[Supplied entries Boundary: Start]

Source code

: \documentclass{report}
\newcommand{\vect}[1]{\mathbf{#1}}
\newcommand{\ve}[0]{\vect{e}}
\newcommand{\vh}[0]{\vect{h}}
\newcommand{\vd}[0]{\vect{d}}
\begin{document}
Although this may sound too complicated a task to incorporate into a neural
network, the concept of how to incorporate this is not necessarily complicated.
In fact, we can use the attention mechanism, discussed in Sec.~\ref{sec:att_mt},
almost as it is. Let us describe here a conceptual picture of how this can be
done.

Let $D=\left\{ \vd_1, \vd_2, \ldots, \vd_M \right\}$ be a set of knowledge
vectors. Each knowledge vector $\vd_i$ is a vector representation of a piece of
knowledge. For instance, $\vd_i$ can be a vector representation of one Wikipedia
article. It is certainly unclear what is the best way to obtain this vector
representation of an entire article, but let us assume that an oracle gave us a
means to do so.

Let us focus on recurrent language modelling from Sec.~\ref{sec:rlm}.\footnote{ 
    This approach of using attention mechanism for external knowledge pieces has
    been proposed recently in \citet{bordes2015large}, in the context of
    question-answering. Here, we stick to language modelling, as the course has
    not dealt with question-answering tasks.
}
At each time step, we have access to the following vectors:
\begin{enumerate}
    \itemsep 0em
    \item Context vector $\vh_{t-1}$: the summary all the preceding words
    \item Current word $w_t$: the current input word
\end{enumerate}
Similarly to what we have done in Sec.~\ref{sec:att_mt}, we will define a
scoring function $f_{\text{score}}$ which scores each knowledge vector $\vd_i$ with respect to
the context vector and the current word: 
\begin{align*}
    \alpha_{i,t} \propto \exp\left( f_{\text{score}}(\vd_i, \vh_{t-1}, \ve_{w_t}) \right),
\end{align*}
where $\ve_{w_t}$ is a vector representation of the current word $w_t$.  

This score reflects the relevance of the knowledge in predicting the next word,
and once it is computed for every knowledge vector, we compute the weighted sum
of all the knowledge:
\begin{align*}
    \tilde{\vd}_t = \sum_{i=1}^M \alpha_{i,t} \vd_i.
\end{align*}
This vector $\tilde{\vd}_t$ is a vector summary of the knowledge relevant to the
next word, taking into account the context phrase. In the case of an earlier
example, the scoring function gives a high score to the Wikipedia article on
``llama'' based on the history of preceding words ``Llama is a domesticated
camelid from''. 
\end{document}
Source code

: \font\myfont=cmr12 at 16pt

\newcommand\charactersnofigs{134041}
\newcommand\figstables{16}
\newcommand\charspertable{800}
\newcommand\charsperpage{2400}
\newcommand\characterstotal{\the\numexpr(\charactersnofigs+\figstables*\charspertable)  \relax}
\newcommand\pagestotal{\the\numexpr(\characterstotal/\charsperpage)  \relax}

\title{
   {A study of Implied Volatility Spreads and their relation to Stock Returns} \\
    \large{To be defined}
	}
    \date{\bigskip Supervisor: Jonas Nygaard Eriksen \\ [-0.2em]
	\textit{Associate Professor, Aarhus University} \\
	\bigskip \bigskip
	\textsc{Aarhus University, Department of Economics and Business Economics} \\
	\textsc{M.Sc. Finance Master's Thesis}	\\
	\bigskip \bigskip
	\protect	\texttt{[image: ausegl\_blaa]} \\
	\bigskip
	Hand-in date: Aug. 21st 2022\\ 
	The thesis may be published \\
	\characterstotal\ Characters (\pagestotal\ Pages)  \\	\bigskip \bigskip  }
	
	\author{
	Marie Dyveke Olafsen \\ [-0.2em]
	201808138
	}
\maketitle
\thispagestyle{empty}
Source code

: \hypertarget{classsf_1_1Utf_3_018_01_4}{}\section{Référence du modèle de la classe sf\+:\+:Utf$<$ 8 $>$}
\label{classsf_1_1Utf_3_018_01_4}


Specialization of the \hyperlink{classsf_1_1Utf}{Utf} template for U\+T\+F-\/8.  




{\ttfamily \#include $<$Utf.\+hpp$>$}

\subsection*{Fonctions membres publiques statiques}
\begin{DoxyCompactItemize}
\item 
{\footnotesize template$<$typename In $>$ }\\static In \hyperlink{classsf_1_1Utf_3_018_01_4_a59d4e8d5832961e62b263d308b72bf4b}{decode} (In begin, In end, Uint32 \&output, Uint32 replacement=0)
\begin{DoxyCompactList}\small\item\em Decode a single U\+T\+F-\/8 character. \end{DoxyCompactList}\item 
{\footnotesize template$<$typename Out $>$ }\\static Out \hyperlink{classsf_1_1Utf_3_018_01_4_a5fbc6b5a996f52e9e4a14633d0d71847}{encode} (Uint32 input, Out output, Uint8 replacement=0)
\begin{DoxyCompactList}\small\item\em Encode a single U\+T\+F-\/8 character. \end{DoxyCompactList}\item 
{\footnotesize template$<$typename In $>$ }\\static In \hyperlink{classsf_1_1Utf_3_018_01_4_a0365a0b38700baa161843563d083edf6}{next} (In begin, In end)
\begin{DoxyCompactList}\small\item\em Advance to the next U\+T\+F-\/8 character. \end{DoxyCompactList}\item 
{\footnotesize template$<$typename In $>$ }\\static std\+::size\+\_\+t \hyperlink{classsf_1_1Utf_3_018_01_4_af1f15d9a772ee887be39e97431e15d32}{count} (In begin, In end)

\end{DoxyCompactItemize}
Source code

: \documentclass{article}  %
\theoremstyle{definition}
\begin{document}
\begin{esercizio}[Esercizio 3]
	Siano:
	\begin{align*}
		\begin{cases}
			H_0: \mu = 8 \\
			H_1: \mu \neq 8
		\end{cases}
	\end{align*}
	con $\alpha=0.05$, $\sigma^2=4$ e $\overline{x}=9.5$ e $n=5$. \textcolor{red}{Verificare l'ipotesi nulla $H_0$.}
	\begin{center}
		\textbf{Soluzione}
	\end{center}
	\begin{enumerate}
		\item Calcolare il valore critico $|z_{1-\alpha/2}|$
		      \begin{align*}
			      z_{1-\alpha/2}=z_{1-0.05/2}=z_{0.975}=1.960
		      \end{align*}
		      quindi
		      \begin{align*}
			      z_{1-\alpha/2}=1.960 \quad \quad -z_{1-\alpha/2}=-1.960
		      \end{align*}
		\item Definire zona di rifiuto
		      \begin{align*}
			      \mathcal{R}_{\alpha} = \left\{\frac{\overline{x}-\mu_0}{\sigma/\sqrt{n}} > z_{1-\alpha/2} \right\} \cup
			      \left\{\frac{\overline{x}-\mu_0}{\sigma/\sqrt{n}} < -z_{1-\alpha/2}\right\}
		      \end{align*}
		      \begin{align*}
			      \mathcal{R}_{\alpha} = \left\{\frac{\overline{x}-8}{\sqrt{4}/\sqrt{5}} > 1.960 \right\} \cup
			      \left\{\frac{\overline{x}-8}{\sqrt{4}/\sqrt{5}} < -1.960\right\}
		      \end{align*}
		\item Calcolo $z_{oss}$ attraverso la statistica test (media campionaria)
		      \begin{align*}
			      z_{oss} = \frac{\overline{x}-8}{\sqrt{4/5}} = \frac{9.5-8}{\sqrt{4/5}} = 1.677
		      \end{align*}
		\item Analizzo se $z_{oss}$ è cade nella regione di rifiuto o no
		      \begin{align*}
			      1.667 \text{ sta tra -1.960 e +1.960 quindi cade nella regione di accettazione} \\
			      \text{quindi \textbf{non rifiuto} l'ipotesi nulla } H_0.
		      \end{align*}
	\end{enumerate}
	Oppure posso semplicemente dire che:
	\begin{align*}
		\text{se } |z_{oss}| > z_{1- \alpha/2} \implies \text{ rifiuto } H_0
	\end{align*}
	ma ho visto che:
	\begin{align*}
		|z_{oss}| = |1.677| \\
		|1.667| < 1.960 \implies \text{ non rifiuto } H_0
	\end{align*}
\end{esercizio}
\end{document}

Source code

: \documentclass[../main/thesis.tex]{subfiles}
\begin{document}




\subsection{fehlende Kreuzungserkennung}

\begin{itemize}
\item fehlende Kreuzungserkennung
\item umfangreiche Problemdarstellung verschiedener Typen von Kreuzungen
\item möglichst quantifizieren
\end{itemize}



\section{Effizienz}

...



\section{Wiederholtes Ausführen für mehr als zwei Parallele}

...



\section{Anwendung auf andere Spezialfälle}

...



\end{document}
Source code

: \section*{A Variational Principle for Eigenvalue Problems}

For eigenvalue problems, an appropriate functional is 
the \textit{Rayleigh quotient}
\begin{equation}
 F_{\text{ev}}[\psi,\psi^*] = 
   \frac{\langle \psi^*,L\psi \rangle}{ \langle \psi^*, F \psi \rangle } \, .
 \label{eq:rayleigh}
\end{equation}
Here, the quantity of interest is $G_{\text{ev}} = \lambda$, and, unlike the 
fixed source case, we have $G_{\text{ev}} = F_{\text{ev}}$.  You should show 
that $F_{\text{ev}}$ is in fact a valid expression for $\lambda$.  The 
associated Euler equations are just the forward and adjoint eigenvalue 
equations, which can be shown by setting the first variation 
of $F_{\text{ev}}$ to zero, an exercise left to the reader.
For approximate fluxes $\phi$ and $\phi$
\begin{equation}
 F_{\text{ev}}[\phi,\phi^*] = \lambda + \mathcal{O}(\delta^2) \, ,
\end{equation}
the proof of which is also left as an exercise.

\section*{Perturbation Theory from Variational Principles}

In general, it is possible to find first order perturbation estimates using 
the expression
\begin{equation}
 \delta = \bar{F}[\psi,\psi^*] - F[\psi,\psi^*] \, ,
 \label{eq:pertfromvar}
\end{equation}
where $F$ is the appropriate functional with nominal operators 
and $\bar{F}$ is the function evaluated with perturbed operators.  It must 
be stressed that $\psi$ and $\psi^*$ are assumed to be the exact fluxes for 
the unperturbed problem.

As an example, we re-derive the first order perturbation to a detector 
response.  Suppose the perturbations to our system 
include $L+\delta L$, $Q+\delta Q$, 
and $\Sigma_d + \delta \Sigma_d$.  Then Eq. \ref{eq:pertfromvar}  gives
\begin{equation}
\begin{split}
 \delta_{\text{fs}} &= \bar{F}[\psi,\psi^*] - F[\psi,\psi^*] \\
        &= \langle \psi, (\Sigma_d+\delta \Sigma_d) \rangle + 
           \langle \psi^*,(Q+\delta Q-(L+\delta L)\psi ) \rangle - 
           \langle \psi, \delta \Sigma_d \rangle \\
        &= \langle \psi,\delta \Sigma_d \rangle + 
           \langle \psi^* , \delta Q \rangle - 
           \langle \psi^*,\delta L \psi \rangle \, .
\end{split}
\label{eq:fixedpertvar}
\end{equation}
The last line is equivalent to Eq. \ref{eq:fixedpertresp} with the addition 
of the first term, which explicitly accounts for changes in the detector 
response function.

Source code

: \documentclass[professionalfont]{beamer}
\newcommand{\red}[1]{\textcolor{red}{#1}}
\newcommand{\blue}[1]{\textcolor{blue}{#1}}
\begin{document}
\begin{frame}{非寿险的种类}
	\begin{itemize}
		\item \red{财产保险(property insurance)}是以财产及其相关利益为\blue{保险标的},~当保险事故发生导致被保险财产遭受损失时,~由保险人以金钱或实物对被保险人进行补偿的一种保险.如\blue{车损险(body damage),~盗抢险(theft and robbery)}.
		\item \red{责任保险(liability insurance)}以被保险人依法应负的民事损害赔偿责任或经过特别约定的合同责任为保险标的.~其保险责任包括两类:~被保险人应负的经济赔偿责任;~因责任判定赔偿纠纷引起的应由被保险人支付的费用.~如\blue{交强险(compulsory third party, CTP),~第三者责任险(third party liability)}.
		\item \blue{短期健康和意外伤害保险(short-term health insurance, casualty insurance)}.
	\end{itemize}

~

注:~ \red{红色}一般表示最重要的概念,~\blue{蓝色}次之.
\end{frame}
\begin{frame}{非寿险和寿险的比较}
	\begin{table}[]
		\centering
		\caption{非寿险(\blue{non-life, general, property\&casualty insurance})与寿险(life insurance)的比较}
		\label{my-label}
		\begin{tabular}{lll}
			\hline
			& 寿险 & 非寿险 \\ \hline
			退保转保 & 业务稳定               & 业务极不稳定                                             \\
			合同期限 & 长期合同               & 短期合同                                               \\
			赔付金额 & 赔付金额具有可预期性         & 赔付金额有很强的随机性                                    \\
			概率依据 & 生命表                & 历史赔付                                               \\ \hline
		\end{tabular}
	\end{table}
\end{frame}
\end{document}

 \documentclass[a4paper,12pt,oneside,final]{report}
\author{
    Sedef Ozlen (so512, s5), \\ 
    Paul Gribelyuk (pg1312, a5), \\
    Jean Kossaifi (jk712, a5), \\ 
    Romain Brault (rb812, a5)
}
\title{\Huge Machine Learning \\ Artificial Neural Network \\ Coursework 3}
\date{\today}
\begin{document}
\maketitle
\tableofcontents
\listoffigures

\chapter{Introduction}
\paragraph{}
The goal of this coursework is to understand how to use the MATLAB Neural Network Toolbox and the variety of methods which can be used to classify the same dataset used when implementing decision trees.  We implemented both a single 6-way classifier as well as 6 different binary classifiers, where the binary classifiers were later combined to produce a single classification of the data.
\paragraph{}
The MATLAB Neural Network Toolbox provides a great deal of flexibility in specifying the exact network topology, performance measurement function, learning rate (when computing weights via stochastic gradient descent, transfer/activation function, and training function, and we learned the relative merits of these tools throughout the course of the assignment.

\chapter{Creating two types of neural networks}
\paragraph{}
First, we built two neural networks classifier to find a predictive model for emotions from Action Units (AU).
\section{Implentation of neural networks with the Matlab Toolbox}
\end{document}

[Supplied entries Boundary: End]

**Assignment**
Find how many lines above include "Aarhus", then write only that count.

**Exercise result**
2